When the world-known, iconic brand of disposable batteries decided to extend its product range into rechargeable power packs, Studio Volpi was asked to explore possible design choices.

The move was inevitable. As society is becoming ever more environmentally conscious, and at the same time is increasingly dependent on mobile devices, the market for charging solutions has kept on a steady growth path and is not likely to slow down any time soon. It comes to no surprise that Duracell, the undisputed world leader in the disposable batteries industry, decided to diversify into the segment of rechargeable power banks.

Studio Volpi given a blank slate


From a technology, scientific standpoint, Duracell developers knew their subject inside out, of course, but when it came to the look and feel of the new product they decided, wisely, to take a step back. The going trend in the design of power banks, a segment dominated by Asian players, was characterised by mean-looking, sleek and slim devices in shiny metal finishings. Was Duracell to conform to what seemed to be the norm?

In order to form an opinion, they asked Studio Volpi, as an independent design and branding specialist, to explore all the possible design routes, without limitations of any sort in terms of shape and look. Practically a blank slate, with all the time in the world, or nearly. The once-in-a-lifetime, dream job for any designer.


The unwieldy legacy of a universally loved brand


Initially and by all counts, Studio Volpi did an excellent job at trying to force-fit the cumbersome Duracell brand persona into a host of different sleek looking, streamlined shiny little gadgets. Yet, while paying tribute to the current, mainstream design trends, all the solutions seemed to somehow betray the brand when it came to its defining traits of reassuring sturdiness, longer lasting power and total reliability. The conclusion was invariably: this is so “not-Duracell”! Yet they were actually quite pleasing to the eye and had everything it takes to hold their own on the crowded power bank scene. But Duracell, and its bulky personality, were not there to be just another anonymous player.

A bunny to the rescue


Taking the issue from a reverse angle, the Studio then started to work on what precisely “didn’t fit” with the mainstream trends of the segment. To start with, Duracell was a known name, whereas the competition seemed to be made up of anonymous makers positioning themselves according to performance, price point and futuristic design.

So the name would certainly help the Duracell powerbank to stand-out from the crowd, but to make sure all the benefits attributed to Duracell’s traditional offer would transfer to the new products, these would need to convincingly embody the brand’s iconic visual identity: in other words the black and copper livery, in a two-to-one proportion, and the rounded, battery-like shape. 

The visual impact also needed to convey a sense of lasting performance and the idea of a solid, safe object. Really a marketing “coup” over pure design aesthetics.

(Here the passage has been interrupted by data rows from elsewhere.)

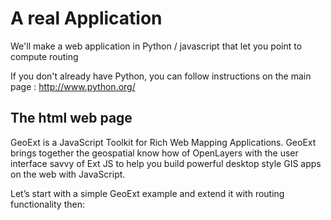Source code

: # A real Application

We'll make a web application in Python / javascript that let you point to compute routing

If you don't already have Python, you can follow instructions on the main page : http://www.python.org/

## The html web page
GeoExt is a JavaScript Toolkit for Rich Web Mapping Applications. GeoExt brings together the geospatial know how of OpenLayers with the user interface savvy of Ext JS to help you build powerful desktop style GIS apps on the web with JavaScript.

Let’s start with a simple GeoExt example and extend it with routing functionality then: 
<html>
<head>

<title>A Basic GeoExt Page</title>
<script src="ext/adapter/ext/ext-base.js" type="text/javascript"></script>
<script src="ext/ext-all.js"  type="text/javascript"></script>
<link rel="stylesheet" type="text/css" href="ext/resources/css/ext-all.css" />
<script src="OpenLayers/OpenLayers.js" type="text/javascript"></script>
<script src="GeoExt/script/GeoExt.js" type="text/javascript"></script>
<link rel="stylesheet" type="text/css"
      href="GeoExt/resources/css/geoext-all.css" />

<script type="text/javascript">
    Ext.onReady(function() {
        var panel = new GeoExt.MapPanel({
            renderTo: 'gxmap',
            map: {
                layers: [new OpenLayers.Layer.OSM("Simple OSM Map")]
            },
            center: [-11685000, 4827000],
            zoom: 12,
            height: 400,
            width: 600,
            title: 'A Simple GeoExt Map'
        });
    });
</script>
</head>
<body>
<div id="gxmap"></div>
</body>
</html>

The design, as unconventional as it was, had a lot more to it than simply imitating the looks of a Duracell battery. As many as ten safety features were introduced to avoid over-charge, over-discharge, overheating, short circuit and other issues such as accidental drops and electric shock. It also had features like a well-thought LED display showing status in a clear, easy way, and was deliberately made for carry-on flight approval.

Packaging was also key to reinforcing the sense of “belonging” to the Duracell world. The typical blisters batteries normally come in were a natural choice, even though the Duracell powerbank would be sold mainly through online global retailers. The familiar, reassuring look of the product and its packaging would help consumers transfer their positive predisposition for the brand to the new powerbank. Even the brand’s pink bunny was deployed in the relevant markets, proudly featuring on the front of the package.

Initially, it had three versions of varying capacities and sizes. The range was recently completed with a fast-charging model, competing with the leading cellphone brands’ own high-end products.

It worked


Eric Loiseau, Studio Volpi’s senior creative designer, felt that the project was as much a way for Duracell to come up with the right design for their product as it was a “live-fire” exercise for putting the Studio to the test as a credible, worthy partner.

“I think we did pass the test, since the new Duracell powerbank, which was launched in late 2019, was a global success. They had the courage to go against the grain and stand by their values and their brand identity, and that certainly paid off. This time, it was brand over design. A great lesson in marketing strategy. To date, we are still working with Duracell on new projects.”


As much as it seems that design at large, or at least a certain idea of design, comes out vilified by the Duracell powerbank case, nearly all the online reviews, for instance on Youtube, quite on the contrary vindicate the company’s choice and celebrate the very design of the product as one of its strong points! The fact that its shape and colours are inspired by Duracell’s iconic batteries is rated very positively. The impression of reliability and solidity deriving from its compact, sturdy appearance, commands a higher retail price, as does the Duracell name. Of course performance lives up to the brand’s reputation and contributes to the ongoing success of the powerbank nearly two years on.

“Today the evolution of the powerbank design goes, among other things, towards a more environment-friendly packaging, made of recyclable materials and completely plastic-free.”




After all, the Duracell Powerbank case might prove to be a magnificent example of what design ultimately does and should do: “privileging function while making function look its best” where best is intended not in terms of absolute aesthetics or hype but as most appealing and inspiring for consumers.